Hollywood Gave Anderson Everything Except an Answer
Dior's Cruise 2027 show at LACMA was full of electricity. Whether it added up to anything is a harder question.

Photo · WWD
There's a version of a fashion show that functions as argument — a designer laying out, with precision and conviction, what they believe clothes should do and who they believe the person wearing them is. And then there's the other kind: dazzling, restless, searching. Jonathan Anderson's Dior Cruise 2027, staged at LACMA in Los Angeles, sounds very much like the second kind.

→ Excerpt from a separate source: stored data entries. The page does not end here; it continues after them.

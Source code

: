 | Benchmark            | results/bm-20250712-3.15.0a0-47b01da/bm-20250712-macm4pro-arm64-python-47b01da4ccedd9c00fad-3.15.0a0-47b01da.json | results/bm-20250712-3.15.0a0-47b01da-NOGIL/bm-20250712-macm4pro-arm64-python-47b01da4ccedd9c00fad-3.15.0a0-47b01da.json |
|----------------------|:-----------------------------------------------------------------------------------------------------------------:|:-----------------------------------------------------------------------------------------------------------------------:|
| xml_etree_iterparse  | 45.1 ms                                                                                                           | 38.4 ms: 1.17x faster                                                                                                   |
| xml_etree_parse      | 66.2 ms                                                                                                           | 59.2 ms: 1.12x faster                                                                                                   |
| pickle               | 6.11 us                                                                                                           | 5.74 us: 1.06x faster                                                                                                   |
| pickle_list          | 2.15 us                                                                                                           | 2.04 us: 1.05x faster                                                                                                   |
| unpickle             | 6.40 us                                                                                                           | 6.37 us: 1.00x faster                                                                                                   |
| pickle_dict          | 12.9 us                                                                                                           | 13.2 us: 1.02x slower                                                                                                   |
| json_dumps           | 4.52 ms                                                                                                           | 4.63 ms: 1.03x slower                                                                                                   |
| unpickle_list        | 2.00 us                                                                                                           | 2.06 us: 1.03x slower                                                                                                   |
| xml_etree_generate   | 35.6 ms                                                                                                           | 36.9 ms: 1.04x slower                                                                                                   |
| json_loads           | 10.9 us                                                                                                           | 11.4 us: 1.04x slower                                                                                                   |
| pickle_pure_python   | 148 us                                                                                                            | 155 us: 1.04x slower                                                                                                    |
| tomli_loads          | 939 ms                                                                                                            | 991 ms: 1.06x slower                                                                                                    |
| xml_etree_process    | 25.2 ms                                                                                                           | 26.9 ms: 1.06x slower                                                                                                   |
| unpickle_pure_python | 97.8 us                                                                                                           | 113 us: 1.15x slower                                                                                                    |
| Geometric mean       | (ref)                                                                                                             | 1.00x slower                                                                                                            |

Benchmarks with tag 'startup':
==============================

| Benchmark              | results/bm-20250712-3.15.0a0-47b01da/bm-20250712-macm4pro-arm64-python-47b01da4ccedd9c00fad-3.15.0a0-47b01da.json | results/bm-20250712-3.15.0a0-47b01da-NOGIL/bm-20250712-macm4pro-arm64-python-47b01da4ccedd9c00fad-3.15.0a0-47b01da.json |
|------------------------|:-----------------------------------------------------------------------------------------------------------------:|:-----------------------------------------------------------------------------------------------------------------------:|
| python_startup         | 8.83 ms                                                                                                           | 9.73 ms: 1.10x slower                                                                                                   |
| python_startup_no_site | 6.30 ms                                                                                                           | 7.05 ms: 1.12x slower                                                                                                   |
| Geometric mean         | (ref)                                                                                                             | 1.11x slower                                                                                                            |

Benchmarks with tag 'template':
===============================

The coverage is consistent on the atmosphere. Old Hollywood. Cinematic references. Vintage glamour. LACMA as backdrop — which is doing real work here, because a museum housing a permanent collection signals something about legacy, about objects that endure. Anderson, a year into his revamp of the French couture house, chose Los Angeles deliberately, and the gesture reads clearly enough: Dior and film, Dior and American mythology, Dior and the kind of glamour that has a cinematographer attached to it.
The problem — and it's the same problem that's followed this tenure since its beginning — is that gesture and vision aren't the same thing.
Electrifying Is Not Enough
Angelo Flaccavento, writing for The Business of Fashion, called the outing "electrifying and unresolved" — a pairing that deserves to sit together for a moment rather than be smoothed over. Electrifying is easy to celebrate. Unresolved is the harder word. It means the current ran through the room and then dispersed without going anywhere. It means the individual moments were real but the throughline wasn't.
That's the meta-observation across all three pieces covering this show: a consensus that something exciting happened, shadowed by an inability to say exactly what it meant. WWD noted the cinematic references and the hints at Dior's future in film — hints, not declarations. Even the forward-looking elements were kept at arm's length, gestured toward rather than committed to.
A year into Anderson's tenure, that pattern has become the tenure. He arrived at Dior as one of fashion's most genuinely interesting designers — someone who had built a reputation for intellectual provocation and formal surprise. The expectation, reasonable enough, was that he'd bring that restlessness to bear on one of the most storied houses in the industry and produce something that felt both surprising and inevitable. What's emerged instead is a collection of strong moments that haven't yet calcified into a point of view.
What Hollywood Can't Fix
The choice of Hollywood as setting is worth examining, because locations carry arguments. Showing in Los Angeles, at a museum, with cinematic glamour as the aesthetic register — that's a designer reaching for cultural weight, for a frame larger than the runway. It's also, potentially, a way of borrowing an identity when your own is still forming.
Old Hollywood has a coherence that Anderson's Dior, so far, doesn't quite have. The fantasy is legible. The references are legible. But a show that works by invoking a fantasy isn't the same as a show that creates one of its own. The former is curation; the latter is authorship.
None of this is a verdict. A year is not a tenure. Designers who eventually produced definitive bodies of work often spent their early seasons at a house looking exactly like this — reaching in multiple directions, electrifying rooms, leaving critics with notes that read promising and unresolved in the same breath.
But there's a version of this story where Anderson never quite lands, where the Dior years become a catalog of extraordinary individual pieces that never cohered into a Dior. Hollywood has seen that story too. The ones we remember are the ones that eventually found their ending.
The question Anderson is still answering is whether he knows what his is.